Exercise brief: Retype each entry exactly. Skip any pictures.

Task material:
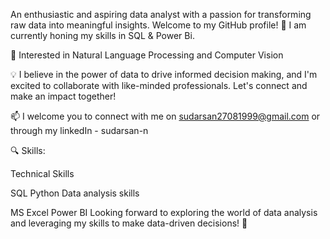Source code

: An enthusiastic and aspiring data analyst with a passion for transforming raw data into meaningful insights. Welcome to my GitHub profile!
🌱 I am currently honing my skills in SQL & Power Bi.

💬 Interested in Natural Language Processing and Computer Vision

💡 I believe in the power of data to drive informed decision making, and I'm excited to collaborate with like-minded professionals. Let's connect and make an impact together!

📫 I welcome you to connect with me on sudarsan27081999@gmail.com or through my linkedIn - sudarsan-n

🔍 Skills:

Technical Skills

SQL
Python
Data analysis skills

MS Excel
Power BI
Looking forward to exploring the world of data analysis and leveraging my skills to make data-driven decisions! 🚀
<!---
Sudarsann27/Sudarsann27 is a ✨ special ✨ repository because its `README.md` (this file) appears on your GitHub profile.
You can click the Preview link to take a look at your changes.
--->
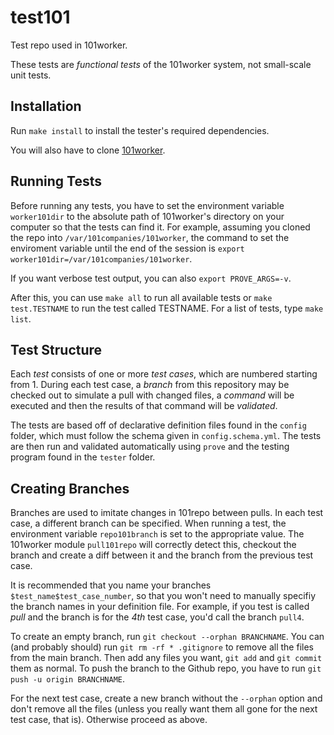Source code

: test101
=======

Test repo used in 101worker.

These tests are *functional tests* of the 101worker system, not small-scale unit tests.


Installation
------------

Run `make install` to install the tester's required dependencies.

You will also have to clone [101worker](https://github.com/101companies/101worker).


Running Tests
-------------

Before running any tests, you have to set the environment variable `worker101dir` to the absolute path of 101worker's directory on your computer so that the tests can find it. For example, assuming you cloned the repo into `/var/101companies/101worker`, the command to set the enviroment variable until the end of the session is `export worker101dir=/var/101companies/101worker`.

If you want verbose test output, you can also `export PROVE_ARGS=-v`.

After this, you can use `make all` to run all available tests or `make test.TESTNAME` to run the test called TESTNAME. For a list of tests, type `make list`.


Test Structure
--------------

Each *test* consists of one or more *test cases*, which are numbered starting from 1. During each test case, a *branch* from this repository may be checked out to simulate a pull with changed files, a *command* will be executed and then the results of that command will be *validated*.

The tests are based off of declarative definition files found in the `config` folder, which must follow the schema given in `config.schema.yml`. The tests are then run and validated automatically using `prove` and the testing program found in the `tester` folder.


Creating Branches
-----------------

Branches are used to imitate changes in 101repo between pulls. In each test case, a different branch can be specified. When running a test, the environment variable `repo101branch` is set to the appropriate value. The 101worker module `pull101repo` will correctly detect this, checkout the branch and create a diff between it and the branch from the previous test case.

It is recommended that you name your branches `$test_name$test_case_number`, so that you won't need to manually specifiy the branch names in your definition file. For example, if you test is called *pull* and the branch is for the *4th* test case, you'd call the branch `pull4`.

To create an empty branch, run `git checkout --orphan BRANCHNAME`. You can (and probably should) run `git rm -rf * .gitignore` to remove all the files from the main branch. Then add any files you want, `git add` and `git commit` them as normal. To push the branch to the Github repo, you have to run `git push -u origin BRANCHNAME`.

For the next test case, create a new branch without the `--orphan` option and don't remove all the files (unless you really want them all gone for the next test case, that is). Otherwise proceed as above.
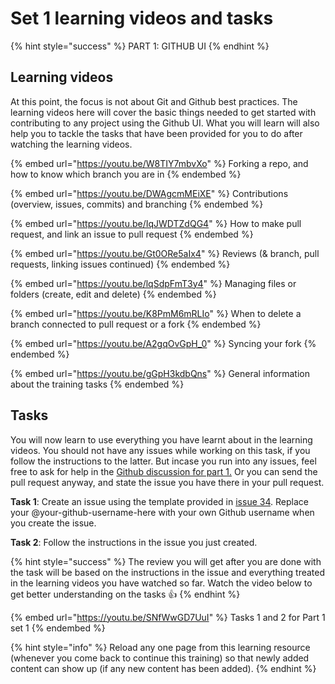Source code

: # Set 1 learning videos and tasks

{% hint style="success" %}
PART 1: GITHUB UI
{% endhint %}

## Learning videos

At this point, the focus is not about Git and Github best practices. The learning videos here will cover the basic things needed to get started with contributing to any project using the Github UI. What you will learn will also help you to tackle the tasks that have been provided for you to do after watching the learning videos.


{% embed url="https://youtu.be/W8TIY7mbvXo" %}
Forking a repo, and how to know which branch you are in
{% endembed %}


{% embed url="https://youtu.be/DWAgcmMEiXE" %}
Contributions (overview, issues, commits) and branching
{% endembed %}


{% embed url="https://youtu.be/IqJWDTZdQG4" %}
How to make pull request, and link an issue to pull request
{% endembed %}


{% embed url="https://youtu.be/Gt0ORe5aIx4" %}
Reviews (& branch, pull requests, linking issues continued)
{% endembed %}


{% embed url="https://youtu.be/lqSdpFmT3y4" %}
Managing files or folders (create, edit and delete)
{% endembed %}


{% embed url="https://youtu.be/K8PmM6mRLIo" %}
When to delete a branch connected to pull request or a fork
{% endembed %}


{% embed url="https://youtu.be/A2gqOvGpH_0" %}
Syncing your fork
{% endembed %}


{% embed url="https://youtu.be/gGpH3kdbQns" %}
General information about the training tasks
{% endembed %}

## Tasks

You will now learn to use everything you have learnt about in the learning videos. You should not have any issues while working on this task, if you follow the instructions to the latter. But incase you run into any issues, feel free to ask for help in the [Github discussion for part 1.](https://github.com/Ifycode/git-github-training/discussions/79) Or you can send the pull request anyway, and state the issue you have there in your pull request.

**Task 1**: Create an issue using the template provided in [issue 34](https://github.com/Ifycode/git-github-training/issues/34). Replace your @your-github-username-here with your own Github username when you create the issue.

**Task 2**: Follow the instructions in the issue you just created.

{% hint style="success" %}
The review you will get after you are done with the task will be based on the instructions in the issue and everything treated in the learning videos you have watched so far. Watch the video below to get better understanding on the tasks :thumbsup:
{% endhint %}

{% embed url="https://youtu.be/SNfWwGD7UuI" %}
Tasks 1 and 2 for Part 1 set 1
{% endembed %}

{% hint style="info" %}
Reload any one page from this learning resource (whenever you come back to continue this training) so that newly added content can show up (if any new content has been added).
{% endhint %}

Answer box:
Source code

: An enthusiastic and aspiring data analyst with a passion for transforming raw data into meaningful insights. Welcome to my GitHub profile!
🌱 I am currently honing my skills in SQL & Power Bi.

💬 Interested in Natural Language Processing and Computer Vision

💡 I believe in the power of data to drive informed decision making, and I'm excited to collaborate with like-minded professionals. Let's connect and make an impact together!

📫 I welcome you to connect with me on sudarsan27081999@gmail.com or through my linkedIn - sudarsan-n

🔍 Skills:

Technical Skills

SQL
Python
Data analysis skills

MS Excel
Power BI
Looking forward to exploring the world of data analysis and leveraging my skills to make data-driven decisions! 🚀
<!---
Sudarsann27/Sudarsann27 is a ✨ special ✨ repository because its `README.md` (this file) appears on your GitHub profile.
You can click the Preview link to take a look at your changes.
--->
Source code

: test101
=======

Test repo used in 101worker.

These tests are *functional tests* of the 101worker system, not small-scale unit tests.


Installation
------------

Run `make install` to install the tester's required dependencies.

You will also have to clone [101worker](https://github.com/101companies/101worker).


Running Tests
-------------

Before running any tests, you have to set the environment variable `worker101dir` to the absolute path of 101worker's directory on your computer so that the tests can find it. For example, assuming you cloned the repo into `/var/101companies/101worker`, the command to set the enviroment variable until the end of the session is `export worker101dir=/var/101companies/101worker`.

If you want verbose test output, you can also `export PROVE_ARGS=-v`.

After this, you can use `make all` to run all available tests or `make test.TESTNAME` to run the test called TESTNAME. For a list of tests, type `make list`.


Test Structure
--------------

Each *test* consists of one or more *test cases*, which are numbered starting from 1. During each test case, a *branch* from this repository may be checked out to simulate a pull with changed files, a *command* will be executed and then the results of that command will be *validated*.

The tests are based off of declarative definition files found in the `config` folder, which must follow the schema given in `config.schema.yml`. The tests are then run and validated automatically using `prove` and the testing program found in the `tester` folder.


Creating Branches
-----------------

Branches are used to imitate changes in 101repo between pulls. In each test case, a different branch can be specified. When running a test, the environment variable `repo101branch` is set to the appropriate value. The 101worker module `pull101repo` will correctly detect this, checkout the branch and create a diff between it and the branch from the previous test case.

It is recommended that you name your branches `$test_name$test_case_number`, so that you won't need to manually specifiy the branch names in your definition file. For example, if you test is called *pull* and the branch is for the *4th* test case, you'd call the branch `pull4`.

To create an empty branch, run `git checkout --orphan BRANCHNAME`. You can (and probably should) run `git rm -rf * .gitignore` to remove all the files from the main branch. Then add any files you want, `git add` and `git commit` them as normal. To push the branch to the Github repo, you have to run `git push -u origin BRANCHNAME`.

For the next test case, create a new branch without the `--orphan` option and don't remove all the files (unless you really want them all gone for the next test case, that is). Otherwise proceed as above.
Source code

: # Set 1 learning videos and tasks

{% hint style="success" %}
PART 1: GITHUB UI
{% endhint %}

## Learning videos

At this point, the focus is not about Git and Github best practices. The learning videos here will cover the basic things needed to get started with contributing to any project using the Github UI. What you will learn will also help you to tackle the tasks that have been provided for you to do after watching the learning videos.


{% embed url="https://youtu.be/W8TIY7mbvXo" %}
Forking a repo, and how to know which branch you are in
{% endembed %}


{% embed url="https://youtu.be/DWAgcmMEiXE" %}
Contributions (overview, issues, commits) and branching
{% endembed %}


{% embed url="https://youtu.be/IqJWDTZdQG4" %}
How to make pull request, and link an issue to pull request
{% endembed %}


{% embed url="https://youtu.be/Gt0ORe5aIx4" %}
Reviews (& branch, pull requests, linking issues continued)
{% endembed %}


{% embed url="https://youtu.be/lqSdpFmT3y4" %}
Managing files or folders (create, edit and delete)
{% endembed %}


{% embed url="https://youtu.be/K8PmM6mRLIo" %}
When to delete a branch connected to pull request or a fork
{% endembed %}


{% embed url="https://youtu.be/A2gqOvGpH_0" %}
Syncing your fork
{% endembed %}


{% embed url="https://youtu.be/gGpH3kdbQns" %}
General information about the training tasks
{% endembed %}

## Tasks

You will now learn to use everything you have learnt about in the learning videos. You should not have any issues while working on this task, if you follow the instructions to the latter. But incase you run into any issues, feel free to ask for help in the [Github discussion for part 1.](https://github.com/Ifycode/git-github-training/discussions/79) Or you can send the pull request anyway, and state the issue you have there in your pull request.

**Task 1**: Create an issue using the template provided in [issue 34](https://github.com/Ifycode/git-github-training/issues/34). Replace your @your-github-username-here with your own Github username when you create the issue.

**Task 2**: Follow the instructions in the issue you just created.

{% hint style="success" %}
The review you will get after you are done with the task will be based on the instructions in the issue and everything treated in the learning videos you have watched so far. Watch the video below to get better understanding on the tasks :thumbsup:
{% endhint %}

{% embed url="https://youtu.be/SNfWwGD7UuI" %}
Tasks 1 and 2 for Part 1 set 1
{% endembed %}

{% hint style="info" %}
Reload any one page from this learning resource (whenever you come back to continue this training) so that newly added content can show up (if any new content has been added).
{% endhint %}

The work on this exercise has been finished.